**Source material:**
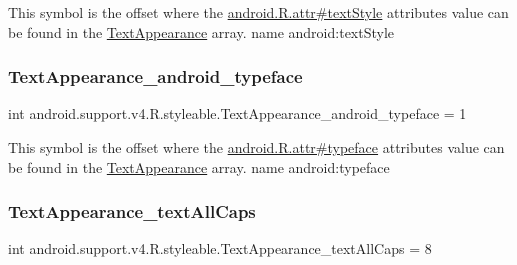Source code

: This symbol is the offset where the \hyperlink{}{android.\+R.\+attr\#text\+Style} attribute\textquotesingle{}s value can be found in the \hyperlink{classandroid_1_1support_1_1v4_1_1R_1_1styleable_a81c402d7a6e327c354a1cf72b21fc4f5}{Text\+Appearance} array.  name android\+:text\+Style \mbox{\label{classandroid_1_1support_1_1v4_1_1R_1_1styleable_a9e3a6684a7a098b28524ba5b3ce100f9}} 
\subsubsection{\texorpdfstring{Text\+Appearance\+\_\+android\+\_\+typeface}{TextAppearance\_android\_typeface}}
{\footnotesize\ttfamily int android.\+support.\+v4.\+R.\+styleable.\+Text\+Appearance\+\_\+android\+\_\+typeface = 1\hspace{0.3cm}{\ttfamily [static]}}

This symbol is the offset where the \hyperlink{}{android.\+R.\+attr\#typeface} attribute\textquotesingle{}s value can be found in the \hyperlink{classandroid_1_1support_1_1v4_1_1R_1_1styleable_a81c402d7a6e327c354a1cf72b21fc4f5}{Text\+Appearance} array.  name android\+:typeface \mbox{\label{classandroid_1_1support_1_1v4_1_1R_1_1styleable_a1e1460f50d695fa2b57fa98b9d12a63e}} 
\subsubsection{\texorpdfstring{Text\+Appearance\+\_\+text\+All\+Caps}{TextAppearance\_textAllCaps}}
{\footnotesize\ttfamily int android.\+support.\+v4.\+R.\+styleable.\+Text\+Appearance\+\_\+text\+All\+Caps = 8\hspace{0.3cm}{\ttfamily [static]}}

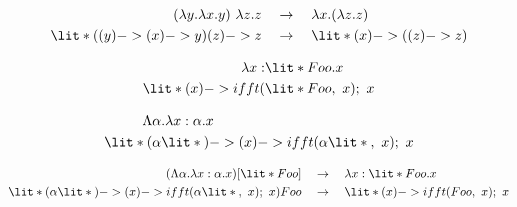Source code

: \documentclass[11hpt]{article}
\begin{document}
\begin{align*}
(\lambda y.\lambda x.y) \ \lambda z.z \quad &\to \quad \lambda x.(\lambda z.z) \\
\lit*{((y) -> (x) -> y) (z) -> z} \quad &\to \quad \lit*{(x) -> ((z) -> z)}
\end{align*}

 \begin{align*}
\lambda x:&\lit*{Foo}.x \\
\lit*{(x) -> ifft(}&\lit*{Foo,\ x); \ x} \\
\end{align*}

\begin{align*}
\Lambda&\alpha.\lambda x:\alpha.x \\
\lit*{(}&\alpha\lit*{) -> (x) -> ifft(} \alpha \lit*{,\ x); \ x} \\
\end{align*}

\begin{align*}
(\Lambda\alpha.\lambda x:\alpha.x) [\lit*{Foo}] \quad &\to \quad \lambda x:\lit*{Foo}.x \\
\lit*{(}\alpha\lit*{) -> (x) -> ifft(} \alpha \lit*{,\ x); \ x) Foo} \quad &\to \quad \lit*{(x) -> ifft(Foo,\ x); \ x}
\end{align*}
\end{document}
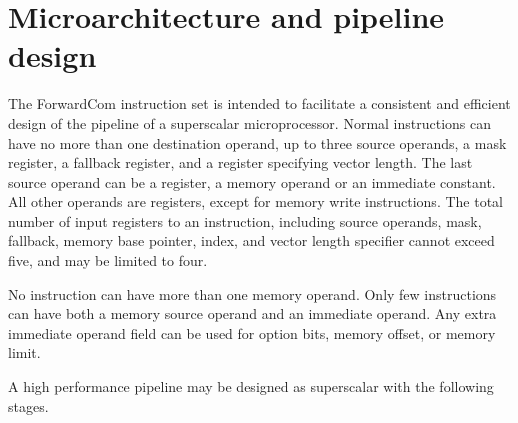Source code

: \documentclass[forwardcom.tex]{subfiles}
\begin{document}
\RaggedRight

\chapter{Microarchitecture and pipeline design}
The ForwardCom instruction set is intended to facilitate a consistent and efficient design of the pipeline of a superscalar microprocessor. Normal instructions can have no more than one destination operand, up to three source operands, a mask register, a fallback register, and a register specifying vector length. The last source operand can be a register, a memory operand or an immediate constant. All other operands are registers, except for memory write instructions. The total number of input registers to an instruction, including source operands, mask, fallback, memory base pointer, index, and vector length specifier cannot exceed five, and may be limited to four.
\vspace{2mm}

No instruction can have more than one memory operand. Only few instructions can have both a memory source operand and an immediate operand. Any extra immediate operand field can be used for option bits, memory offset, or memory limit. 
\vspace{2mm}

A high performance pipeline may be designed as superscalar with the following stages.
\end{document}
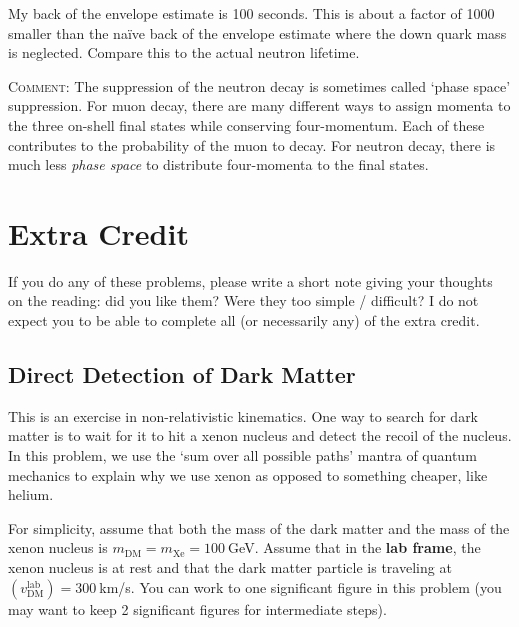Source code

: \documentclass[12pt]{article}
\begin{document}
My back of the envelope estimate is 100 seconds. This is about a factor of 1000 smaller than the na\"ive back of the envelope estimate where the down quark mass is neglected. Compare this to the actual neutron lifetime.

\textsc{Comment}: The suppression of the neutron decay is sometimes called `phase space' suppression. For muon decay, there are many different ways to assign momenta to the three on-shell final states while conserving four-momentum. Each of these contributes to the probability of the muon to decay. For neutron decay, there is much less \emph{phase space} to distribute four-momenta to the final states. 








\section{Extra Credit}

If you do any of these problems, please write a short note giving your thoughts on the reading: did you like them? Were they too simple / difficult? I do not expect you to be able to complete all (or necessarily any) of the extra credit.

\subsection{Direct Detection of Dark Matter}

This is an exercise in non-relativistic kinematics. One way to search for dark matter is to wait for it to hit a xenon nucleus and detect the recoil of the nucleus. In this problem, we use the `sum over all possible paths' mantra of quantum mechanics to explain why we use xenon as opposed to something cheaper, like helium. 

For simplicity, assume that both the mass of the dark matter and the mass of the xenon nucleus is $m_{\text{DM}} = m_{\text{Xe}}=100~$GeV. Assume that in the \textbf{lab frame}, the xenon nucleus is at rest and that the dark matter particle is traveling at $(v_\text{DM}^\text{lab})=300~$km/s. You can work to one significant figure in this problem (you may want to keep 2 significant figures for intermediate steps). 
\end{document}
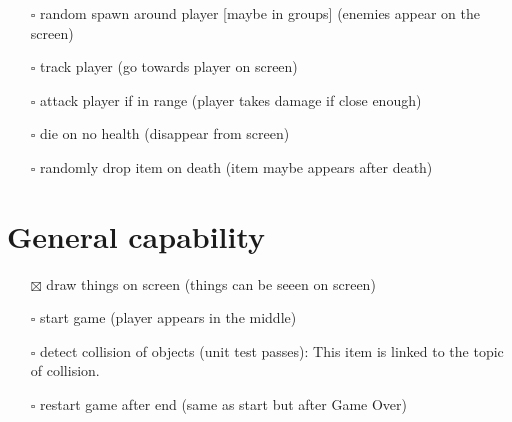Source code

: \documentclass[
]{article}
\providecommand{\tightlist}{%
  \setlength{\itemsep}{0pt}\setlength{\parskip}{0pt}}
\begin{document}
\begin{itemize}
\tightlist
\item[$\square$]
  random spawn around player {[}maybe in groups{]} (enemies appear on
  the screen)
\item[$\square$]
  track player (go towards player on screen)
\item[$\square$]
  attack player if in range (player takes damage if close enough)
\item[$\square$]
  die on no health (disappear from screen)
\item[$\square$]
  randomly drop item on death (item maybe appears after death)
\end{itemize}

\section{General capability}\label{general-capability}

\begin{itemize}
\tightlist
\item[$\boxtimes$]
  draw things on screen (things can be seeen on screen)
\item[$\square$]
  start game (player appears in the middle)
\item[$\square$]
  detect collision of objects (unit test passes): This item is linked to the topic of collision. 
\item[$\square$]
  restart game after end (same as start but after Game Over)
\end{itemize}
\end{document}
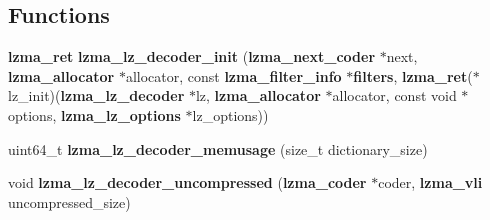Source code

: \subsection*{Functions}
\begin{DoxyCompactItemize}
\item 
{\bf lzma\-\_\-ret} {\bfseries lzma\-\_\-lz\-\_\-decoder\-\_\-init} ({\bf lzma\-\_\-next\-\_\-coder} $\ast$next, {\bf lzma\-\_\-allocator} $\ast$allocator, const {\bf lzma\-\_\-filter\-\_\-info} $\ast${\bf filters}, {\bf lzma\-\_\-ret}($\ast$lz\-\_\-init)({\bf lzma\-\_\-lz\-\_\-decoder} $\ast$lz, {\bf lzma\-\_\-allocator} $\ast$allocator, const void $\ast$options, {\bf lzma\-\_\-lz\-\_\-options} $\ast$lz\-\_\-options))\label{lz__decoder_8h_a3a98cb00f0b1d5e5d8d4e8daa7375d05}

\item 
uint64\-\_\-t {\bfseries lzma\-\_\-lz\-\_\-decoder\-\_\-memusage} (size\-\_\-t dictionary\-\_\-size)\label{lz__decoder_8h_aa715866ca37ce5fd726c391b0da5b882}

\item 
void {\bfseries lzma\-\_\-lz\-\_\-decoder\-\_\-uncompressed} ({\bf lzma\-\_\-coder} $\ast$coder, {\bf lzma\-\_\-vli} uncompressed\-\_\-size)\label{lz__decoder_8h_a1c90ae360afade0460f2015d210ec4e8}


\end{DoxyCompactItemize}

**The task:** Word for word, restate all of the data, but do not copy the pictures.

**Exercise result:**
Source code

: This symbol is the offset where the \hyperlink{}{android.\+R.\+attr\#text\+Style} attribute\textquotesingle{}s value can be found in the \hyperlink{classandroid_1_1support_1_1v4_1_1R_1_1styleable_a81c402d7a6e327c354a1cf72b21fc4f5}{Text\+Appearance} array.  name android\+:text\+Style \mbox{\label{classandroid_1_1support_1_1v4_1_1R_1_1styleable_a9e3a6684a7a098b28524ba5b3ce100f9}} 
\subsubsection{\texorpdfstring{Text\+Appearance\+\_\+android\+\_\+typeface}{TextAppearance\_android\_typeface}}
{\footnotesize\ttfamily int android.\+support.\+v4.\+R.\+styleable.\+Text\+Appearance\+\_\+android\+\_\+typeface = 1\hspace{0.3cm}{\ttfamily [static]}}

This symbol is the offset where the \hyperlink{}{android.\+R.\+attr\#typeface} attribute\textquotesingle{}s value can be found in the \hyperlink{classandroid_1_1support_1_1v4_1_1R_1_1styleable_a81c402d7a6e327c354a1cf72b21fc4f5}{Text\+Appearance} array.  name android\+:typeface \mbox{\label{classandroid_1_1support_1_1v4_1_1R_1_1styleable_a1e1460f50d695fa2b57fa98b9d12a63e}} 
\subsubsection{\texorpdfstring{Text\+Appearance\+\_\+text\+All\+Caps}{TextAppearance\_textAllCaps}}
{\footnotesize\ttfamily int android.\+support.\+v4.\+R.\+styleable.\+Text\+Appearance\+\_\+text\+All\+Caps = 8\hspace{0.3cm}{\ttfamily [static]}}

Source code

: \documentclass[11hpt]{article}
\begin{document}
\begin{align*}
(\lambda y.\lambda x.y) \ \lambda z.z \quad &\to \quad \lambda x.(\lambda z.z) \\
\lit*{((y) -> (x) -> y) (z) -> z} \quad &\to \quad \lit*{(x) -> ((z) -> z)}
\end{align*}

 \begin{align*}
\lambda x:&\lit*{Foo}.x \\
\lit*{(x) -> ifft(}&\lit*{Foo,\ x); \ x} \\
\end{align*}

\begin{align*}
\Lambda&\alpha.\lambda x:\alpha.x \\
\lit*{(}&\alpha\lit*{) -> (x) -> ifft(} \alpha \lit*{,\ x); \ x} \\
\end{align*}

\begin{align*}
(\Lambda\alpha.\lambda x:\alpha.x) [\lit*{Foo}] \quad &\to \quad \lambda x:\lit*{Foo}.x \\
\lit*{(}\alpha\lit*{) -> (x) -> ifft(} \alpha \lit*{,\ x); \ x) Foo} \quad &\to \quad \lit*{(x) -> ifft(Foo,\ x); \ x}
\end{align*}
\end{document}
Source code

: \documentclass[forwardcom.tex]{subfiles}
\begin{document}
\RaggedRight

\chapter{Microarchitecture and pipeline design}
The ForwardCom instruction set is intended to facilitate a consistent and efficient design of the pipeline of a superscalar microprocessor. Normal instructions can have no more than one destination operand, up to three source operands, a mask register, a fallback register, and a register specifying vector length. The last source operand can be a register, a memory operand or an immediate constant. All other operands are registers, except for memory write instructions. The total number of input registers to an instruction, including source operands, mask, fallback, memory base pointer, index, and vector length specifier cannot exceed five, and may be limited to four.
\vspace{2mm}

No instruction can have more than one memory operand. Only few instructions can have both a memory source operand and an immediate operand. Any extra immediate operand field can be used for option bits, memory offset, or memory limit. 
\vspace{2mm}

A high performance pipeline may be designed as superscalar with the following stages.
\end{document}
Source code

: \documentclass[12pt]{article}
\begin{document}
My back of the envelope estimate is 100 seconds. This is about a factor of 1000 smaller than the na\"ive back of the envelope estimate where the down quark mass is neglected. Compare this to the actual neutron lifetime.

\textsc{Comment}: The suppression of the neutron decay is sometimes called `phase space' suppression. For muon decay, there are many different ways to assign momenta to the three on-shell final states while conserving four-momentum. Each of these contributes to the probability of the muon to decay. For neutron decay, there is much less \emph{phase space} to distribute four-momenta to the final states. 








\section{Extra Credit}

If you do any of these problems, please write a short note giving your thoughts on the reading: did you like them? Were they too simple / difficult? I do not expect you to be able to complete all (or necessarily any) of the extra credit.

\subsection{Direct Detection of Dark Matter}

This is an exercise in non-relativistic kinematics. One way to search for dark matter is to wait for it to hit a xenon nucleus and detect the recoil of the nucleus. In this problem, we use the `sum over all possible paths' mantra of quantum mechanics to explain why we use xenon as opposed to something cheaper, like helium. 

For simplicity, assume that both the mass of the dark matter and the mass of the xenon nucleus is $m_{\text{DM}} = m_{\text{Xe}}=100~$GeV. Assume that in the \textbf{lab frame}, the xenon nucleus is at rest and that the dark matter particle is traveling at $(v_\text{DM}^\text{lab})=300~$km/s. You can work to one significant figure in this problem (you may want to keep 2 significant figures for intermediate steps). 
\end{document}
Source code

: \documentclass[
]{article}
\providecommand{\tightlist}{%
  \setlength{\itemsep}{0pt}\setlength{\parskip}{0pt}}
\begin{document}
\begin{itemize}
\tightlist
\item[$\square$]
  random spawn around player {[}maybe in groups{]} (enemies appear on
  the screen)
\item[$\square$]
  track player (go towards player on screen)
\item[$\square$]
  attack player if in range (player takes damage if close enough)
\item[$\square$]
  die on no health (disappear from screen)
\item[$\square$]
  randomly drop item on death (item maybe appears after death)
\end{itemize}

\section{General capability}\label{general-capability}

\begin{itemize}
\tightlist
\item[$\boxtimes$]
  draw things on screen (things can be seeen on screen)
\item[$\square$]
  start game (player appears in the middle)
\item[$\square$]
  detect collision of objects (unit test passes): This item is linked to the topic of collision. 
\item[$\square$]
  restart game after end (same as start but after Game Over)
\end{itemize}
\end{document}
Source code

: \subsection*{Functions}
\begin{DoxyCompactItemize}
\item 
{\bf lzma\-\_\-ret} {\bfseries lzma\-\_\-lz\-\_\-decoder\-\_\-init} ({\bf lzma\-\_\-next\-\_\-coder} $\ast$next, {\bf lzma\-\_\-allocator} $\ast$allocator, const {\bf lzma\-\_\-filter\-\_\-info} $\ast${\bf filters}, {\bf lzma\-\_\-ret}($\ast$lz\-\_\-init)({\bf lzma\-\_\-lz\-\_\-decoder} $\ast$lz, {\bf lzma\-\_\-allocator} $\ast$allocator, const void $\ast$options, {\bf lzma\-\_\-lz\-\_\-options} $\ast$lz\-\_\-options))\label{lz__decoder_8h_a3a98cb00f0b1d5e5d8d4e8daa7375d05}

\item 
uint64\-\_\-t {\bfseries lzma\-\_\-lz\-\_\-decoder\-\_\-memusage} (size\-\_\-t dictionary\-\_\-size)\label{lz__decoder_8h_aa715866ca37ce5fd726c391b0da5b882}

\item 
void {\bfseries lzma\-\_\-lz\-\_\-decoder\-\_\-uncompressed} ({\bf lzma\-\_\-coder} $\ast$coder, {\bf lzma\-\_\-vli} uncompressed\-\_\-size)\label{lz__decoder_8h_a1c90ae360afade0460f2015d210ec4e8}


\end{DoxyCompactItemize}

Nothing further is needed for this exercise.